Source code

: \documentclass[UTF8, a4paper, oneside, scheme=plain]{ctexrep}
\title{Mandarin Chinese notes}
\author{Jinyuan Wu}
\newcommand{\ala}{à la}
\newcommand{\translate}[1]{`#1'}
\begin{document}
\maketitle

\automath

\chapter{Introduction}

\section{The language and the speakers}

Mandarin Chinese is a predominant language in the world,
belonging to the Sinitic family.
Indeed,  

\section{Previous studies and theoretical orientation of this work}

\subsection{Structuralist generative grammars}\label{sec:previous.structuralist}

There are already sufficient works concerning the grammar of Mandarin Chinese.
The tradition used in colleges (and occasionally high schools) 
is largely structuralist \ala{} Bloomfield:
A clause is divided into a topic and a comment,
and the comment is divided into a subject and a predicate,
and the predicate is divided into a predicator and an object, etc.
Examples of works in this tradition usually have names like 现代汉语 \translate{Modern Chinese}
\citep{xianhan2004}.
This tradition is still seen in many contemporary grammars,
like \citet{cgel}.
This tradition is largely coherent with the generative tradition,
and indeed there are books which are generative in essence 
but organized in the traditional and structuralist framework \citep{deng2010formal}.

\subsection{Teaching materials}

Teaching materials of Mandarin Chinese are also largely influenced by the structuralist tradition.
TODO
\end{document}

**What is required:**
Look through the material above and print exactly the lines from the one containing "language and the" to the one containing "is largely structuralist", both included, and nothing more.

**Written reply:**
\section{The language and the speakers}

Mandarin Chinese is a predominant language in the world,
belonging to the Sinitic family.
Indeed,  

\section{Previous studies and theoretical orientation of this work}

\subsection{Structuralist generative grammars}\label{sec:previous.structuralist}

There are already sufficient works concerning the grammar of Mandarin Chinese.
The tradition used in colleges (and occasionally high schools) 
is largely structuralist \ala{} Bloomfield:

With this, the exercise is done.